Poverty at less than $3.2 on PPP basis, rose to 26.5 per cent from 18.5 per cent over the period if food transfers are not factored into. If the transfers are taken into account, it rose to 18.1 per cent from 14.8 per cent over this period.
However, Virmani said the poverty estimates on the basis of methodology using real SGDP growth are more accurate.
The study is in sharp contrast to an earlier one by Pew Research Centre which showed that 75 million people in India were pushed into poverty in 2020 due to Covid-induced lockdowns.

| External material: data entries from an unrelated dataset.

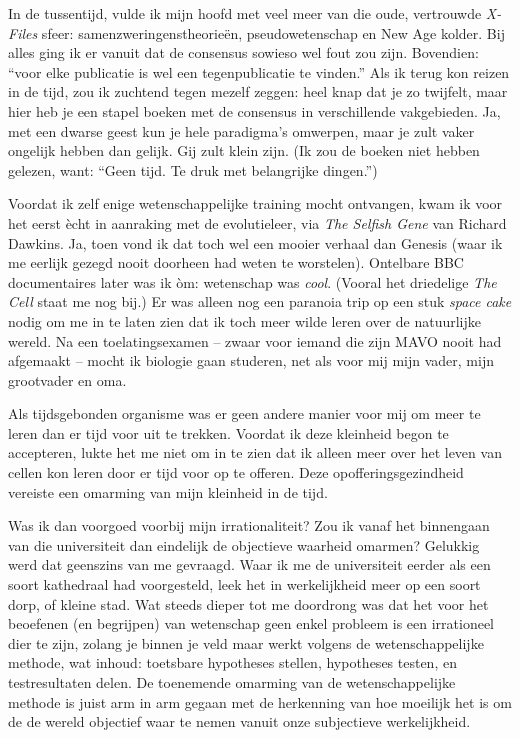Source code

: \documentclass[12pt,a4paper]{article}
\begin{document}
In de tussentijd, vulde ik mijn hoofd met veel meer van die oude, vertrouwde \emph{X-Files} sfeer: samenzweringenstheorieën, pseudowetenschap en New Age kolder. Bij alles ging ik er vanuit dat de consensus sowieso wel fout zou zijn. Bovendien: “voor elke publicatie is wel een tegenpublicatie te vinden.” Als ik terug kon reizen in de tijd, zou ik zuchtend tegen mezelf zeggen: heel knap dat je zo twijfelt, maar hier heb je een stapel boeken met de consensus in verschillende vakgebieden. Ja, met een dwarse geest kun je hele paradigma's omwerpen, maar je zult vaker ongelijk hebben dan gelijk. Gij zult klein zijn. (Ik zou de boeken niet hebben gelezen, want: “Geen tijd. Te druk met belangrijke dingen.”)

Voordat ik zelf enige wetenschappelijke training mocht ontvangen, kwam ik voor het eerst ècht in aanraking met de evolutieleer, via \emph{The Selfish Gene} van Richard Dawkins. Ja, toen vond ik dat toch wel een mooier verhaal dan Genesis (waar ik me eerlijk gezegd nooit doorheen had weten te worstelen). Ontelbare BBC documentaires later was ik òm: wetenschap was \emph{cool}. (Vooral het driedelige \emph{The Cell} staat me nog bij.) Er was alleen nog een paranoia trip op een stuk \emph{space cake} nodig om me in te laten zien dat ik toch meer wilde leren over de natuurlijke wereld. Na een toelatingsexamen – zwaar voor iemand die zijn MAVO nooit had afgemaakt – mocht ik biologie gaan studeren, net als voor mij mijn vader, mijn grootvader en oma.

Als tijdsgebonden organisme was er geen andere manier voor mij om meer te leren dan er tijd voor uit te trekken. Voordat ik deze kleinheid begon te accepteren, lukte het me niet om in te zien dat ik alleen meer over het leven van cellen kon leren door er tijd voor op te offeren. Deze opofferingsgezindheid vereiste een omarming van mijn kleinheid in de tijd.

Was ik dan voorgoed voorbij mijn irrationaliteit? Zou ik vanaf het binnengaan van die universiteit dan eindelijk de objectieve waarheid omarmen? Gelukkig werd dat geenszins van me gevraagd. Waar ik me de universiteit eerder als een soort kathedraal had voorgesteld, leek het in werkelijkheid meer op een soort dorp, of kleine stad. Wat steeds dieper tot me doordrong was dat het voor het beoefenen (en begrijpen) van wetenschap geen enkel probleem is een irrationeel dier te zijn, zolang je binnen je veld maar werkt volgens de wetenschappelijke methode, wat inhoud: toetsbare hypotheses stellen, hypotheses testen, en testresultaten delen. De toenemende omarming van de wetenschappelijke methode is juist arm in arm gegaan met de herkenning van hoe moeilijk het is om de de wereld objectief waar te nemen vanuit onze subjectieve werkelijkheid.
\end{document}
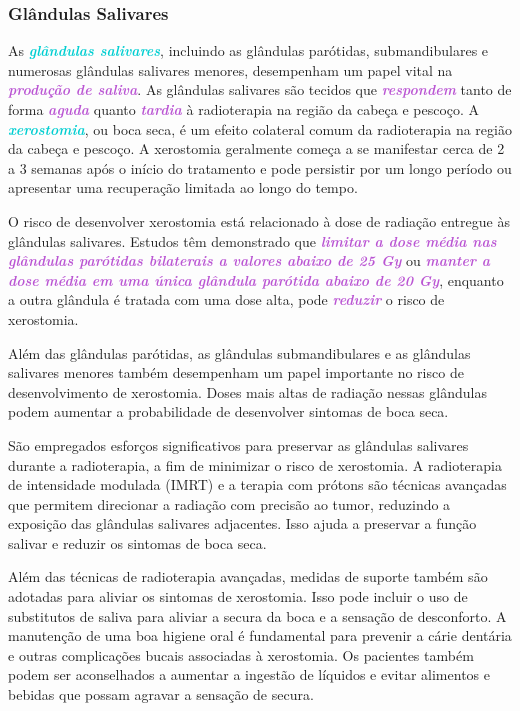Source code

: \documentclass[11pt,a4paper]{article}
\begin{document}
\subsubsection*{Glândulas Salivares}

	As \textcolor{DarkTurquoise}{\textbf{\textit{glândulas salivares}}}, incluindo as glândulas parótidas, submandibulares e numerosas glândulas salivares menores, desempenham um papel vital na \textcolor{MediumOrchid}{\textbf{\textit{produção de saliva}}}. As glândulas salivares são tecidos que \textcolor{MediumOrchid}{\textbf{\textit{respondem}}} tanto de forma \textcolor{MediumOrchid}{\textbf{\textit{aguda}}} quanto \textcolor{MediumOrchid}{\textbf{\textit{tardia}}} à radioterapia na região da cabeça e pescoço. A \textcolor{DarkTurquoise}{\textbf{\textit{xerostomia}}}, ou boca seca, é um efeito colateral comum  da radioterapia na região da cabeça e pescoço. A xerostomia geralmente começa a se manifestar cerca de 2 a 3 semanas após o início do tratamento e pode persistir por um longo período ou apresentar uma recuperação limitada ao longo do tempo.

	O risco de desenvolver xerostomia está relacionado à dose de radiação entregue às glândulas salivares. Estudos têm demonstrado que \textcolor{MediumOrchid}{\textbf{\textit{limitar a dose média nas glândulas parótidas bilaterais a valores abaixo de 25 Gy}}} ou\textcolor{MediumOrchid}{\textbf{\textit{ manter a dose média em uma única glândula parótida abaixo de 20 Gy}}}, enquanto a outra glândula é tratada com uma dose alta, pode \textcolor{MediumOrchid}{\textbf{\textit{reduzir}}} o risco de xerostomia.

	Além das glândulas parótidas, as glândulas submandibulares e as glândulas salivares menores também desempenham um papel importante no risco de desenvolvimento de xerostomia. Doses mais altas de radiação nessas glândulas podem aumentar a probabilidade de desenvolver sintomas de boca seca.

	São empregados esforços significativos para preservar as glândulas salivares durante a radioterapia, a fim de minimizar o risco de xerostomia. A radioterapia de intensidade modulada (IMRT) e a terapia com prótons são técnicas avançadas que permitem direcionar a radiação com precisão ao tumor, reduzindo a exposição das glândulas salivares adjacentes. Isso ajuda a preservar a função salivar e reduzir os sintomas de boca seca.

	Além das técnicas de radioterapia avançadas, medidas de suporte também são adotadas para aliviar os sintomas de xerostomia. Isso pode incluir o uso de substitutos de saliva para aliviar a secura da boca e a sensação de desconforto. A manutenção de uma boa higiene oral é fundamental para prevenir a cárie dentária e outras complicações bucais associadas à xerostomia. Os pacientes também podem ser aconselhados a aumentar a ingestão de líquidos e evitar alimentos e bebidas que possam agravar a sensação de secura.
\end{document}
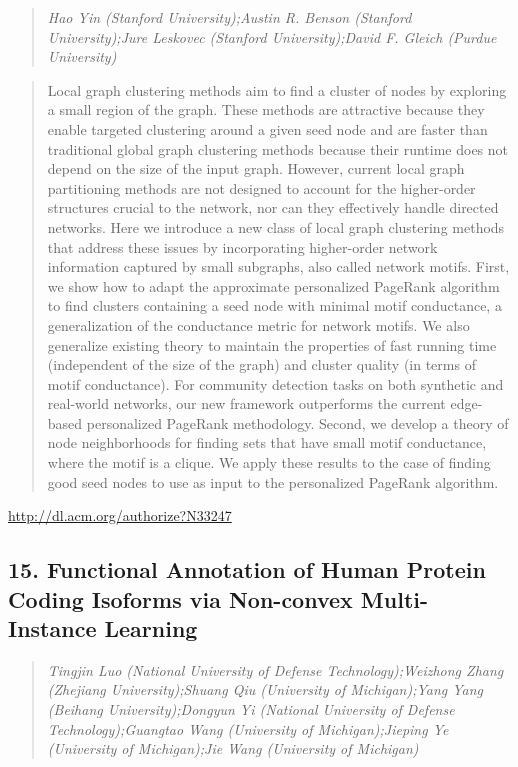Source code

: \documentclass{article}
\begin{document}
\begin{quote}
\footnotesize{\textit{Hao Yin (Stanford University);Austin R. Benson (Stanford University);Jure Leskovec (Stanford University);David F. Gleich (Purdue University)}}

\end{quote}

\begin{quote}
Local graph clustering methods aim to find a cluster of nodes by exploring a small region of the graph. These methods are attractive because they enable targeted clustering around a given seed node and are faster than traditional global graph clustering methods because their runtime does not depend on the size of the input graph. However, current local graph partitioning methods are not designed to account for the higher-order structures crucial to the network, nor can they effectively handle directed networks. Here we introduce a new class of local graph clustering methods that address these issues by incorporating higher-order network information captured by small subgraphs, also called network motifs. First, we show how to adapt the approximate personalized PageRank algorithm to find clusters containing a seed node with minimal motif conductance, a generalization of the conductance metric for network motifs. We also generalize existing theory to maintain the properties of fast running time (independent of the size of the graph) and cluster quality (in terms of motif conductance). For community detection tasks on both synthetic and real-world networks, our new framework outperforms the current edge-based personalized PageRank methodology. Second, we develop a theory of node neighborhoods for finding sets that have small motif conductance, where the motif is a clique. We apply these results to the case of finding good seed nodes to use as input to the personalized PageRank algorithm.
\end{quote}

\href{http://dl.acm.org/authorize?N33247}{http://dl.acm.org/authorize?N33247}

\subsection{15. Functional Annotation of Human Protein Coding Isoforms via Non-convex Multi-Instance Learning}

\begin{quote}
\footnotesize{\textit{Tingjin Luo (National University of Defense Technology);Weizhong Zhang (Zhejiang University);Shuang Qiu (University of Michigan);Yang Yang (Beihang University);Dongyun Yi (National University of Defense Technology);Guangtao Wang (University of Michigan);Jieping Ye (University of Michigan);Jie Wang (University of Michigan)}}

\end{quote}
\end{document}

The IMF working paper said Pew's study used the outdated URP method. In URP, people are asked about their consumption expenditure over the last month alone. This method has been discarded in India from 1999 to 2000. From then till 2011-12, India used a mixed reference period (MRP). Under this, data on less-frequently used items -- health, education, clothing, durables -- are collected over a one-year period, while sticking to the 30-day recall for the rest of the items.
However, the World Bank uses the modified mixed reference period (MMRP). In this method, for some food items, instead of a 30-day recall, only a 7-day recall is collected. Also, for some low-frequency items, instead of a 30-day recall, a 1-year recall is collected.
The IMF study used the MMRP method.
The study defended its exercise of factoring in food subsidy for poverty estimation.
"The estimate solely on the basis of reported consumption expenditures will lead to an overestimation of poverty levels. Incorporation of the subsidy data allows us to conclude that pandemic support measures instituted by the government were critical in preventing any increase in the prevalence of extreme poverty," it said.
The authors noted that food subsidies have reduced poverty on a consistent basis since the enactment of the Food Security Act in 2013 and the co-incidental increase in the efficiency of targeting via the use of Aadhaar.
The study said the low level of extreme poverty suggests that the official poverty line should now be $3.2 on a PPP basis.
India is not coming out with a poverty line ever since the Narendra Modi government came into power at the Centre.
Earlier, the erstwhile Planning Commission used to measure the number of the poor on the basis of the poverty line. According to one such report, 21.9 per cent of the population was poor in India in 2011-12 against 29.8 per cent in 2009-10. That report was based on the Suresh Tendulkar methodology. By that, those who spent more than Rs 33 a day in urban areas and Rs 27 in rural areas were not treated as poor. This had triggered a controversy.
Ultimately, the C Rangarajan-led panel came up with another report that said the number of the poor in India was much higher in 2011-12 at 29.5 per cent.
The report took a person spending less than Rs 47 a day in cities and one spending less than Rs 32 a day in villages as poor. This poverty line approach was abandoned by the NITI Aayog, which replaced the Planning Commission on January 1, 2015.